** EXERCISE DESCRIPTION **
Your output must match the records exactly, line for line.

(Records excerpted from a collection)
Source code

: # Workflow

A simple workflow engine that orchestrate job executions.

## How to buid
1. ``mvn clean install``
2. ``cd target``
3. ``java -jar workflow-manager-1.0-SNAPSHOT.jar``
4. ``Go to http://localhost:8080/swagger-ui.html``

** EXERCISE ANSWER **
Source code

: # Workflow

A simple workflow engine that orchestrate job executions.

## How to buid
1. ``mvn clean install``
2. ``cd target``
3. ``java -jar workflow-manager-1.0-SNAPSHOT.jar``
4. ``Go to http://localhost:8080/swagger-ui.html``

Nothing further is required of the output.